13 In theory, goodwill is the capitalized value of super-earning power and cannot be separated from those sources which generate that extra earning power. If a purchaser pays a price for extra earning power, the amount so paid normally appears on the purchaser's books of account as an intangible capital asset and, depending on the source of the earnings and the nomenclature used, the value so established could be in the nature of a depreciable asset. Goodwill elements are rooted in income sources and are generally considered to be (a) personal or management goodwill; (b) goodwill of location; and (c) goodwill of product or service. Goodwill may be a combination of all these source elements but it cannot be separated from them.
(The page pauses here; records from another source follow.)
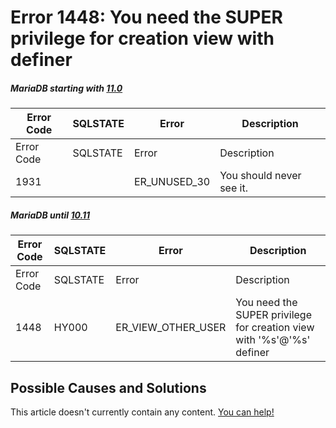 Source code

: 
# Error 1448: You need the SUPER privilege for creation view with definer


##### MariaDB starting with [11.0](../../../../../../release-notes/mariadb-community-server/what-is-mariadb-110.md)

| Error Code | SQLSTATE | Error | Description |
| --- | --- | --- | --- |
| Error Code | SQLSTATE | Error | Description |
| 1931 |  | ER_UNUSED_30 | You should never see it. |




##### MariaDB until [10.11](../../../../../../release-notes/mariadb-community-server/what-is-mariadb-1011.md)

| Error Code | SQLSTATE | Error | Description |
| --- | --- | --- | --- |
| Error Code | SQLSTATE | Error | Description |
| 1448 | HY000 | ER_VIEW_OTHER_USER | You need the SUPER privilege for creation view with '%s'@'%s' definer |




## Possible Causes and Solutions


This article doesn't currently contain any content. [You can help!](/en/writing-and-editing-knowledge-base-articles/)

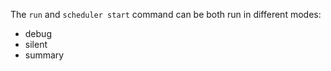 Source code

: The `run` and `scheduler start` command can be both run in different modes:
* debug
* silent
* summary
14 The purchaser took over two existing store leases and the contract was made conditional on the assignment of those leasehold interests and the granting of a new lease on the Broad Street store. I can understand that, with regard to the other two stores, a premium could be involved for the right to succeed to the said leasehold interests if the rent payable was substantially below the fair market value and if the lease still had several years to run. In such a case, I would not hesitate to speak of a premium on the leases purchased. However, with respect to the store on Broad Street, there was no reason for a premium, as the leasehold interest which the purchaser had to obtain from the vendor could well have been reflected in rates acceptable to both parties.
15 Goodwill of service or product, or personal or management goodwill, could well have been attached to the Broad Street store but, strictly speaking, not goodwill of location or premium on leasehold interests purchased, as the McNeills owned the land and building. “Goodwill” as commonly used could only arise from the drug store business itself. Goodwill of location is a rental proposition. With respect to any goodwill of location, the Board states unequivocally that goodwill of location is synonymous with leasehold interest, despite the fact that leasehold interests represent a depreciable asset and goodwill of location does not.
16 What happened in this case was that the contract was worded so ambiguously that the vendor could say: I sold the goodwill and made a capital gain, while the purchaser could contend that he bought a depreciable leasehold interest. This type of gimmick should not be encouraged.
17 I feel reasonably certain, however, that, in the total picture, the goodwill aspect of the three businesses was not ignored. The purchaser did take over the businesses of the McNeills as going concerns, and there is no doubt in my mind that some goodwill other than goodwill of location could have attached to the Broad Street store. It would be difficult for an impartial observer to conclude that the opportunity to step into an existing business under the same trade name, even though the name was only used for a few months, did not generate something of substantial value in the nature of goodwill.
18 On the facts before me, and not being in a position to make a detailed evaluation, I allow the appeal in part and hold that, ex aequo et bono, an amount equal to 50% of the $207,500 is assumed to have been a premium paid for leasehold interests that may be written off in accordance with the provisions of paragraph 1100(1)(b) and Class 13 of Schedule B to the Income Tax Regulations.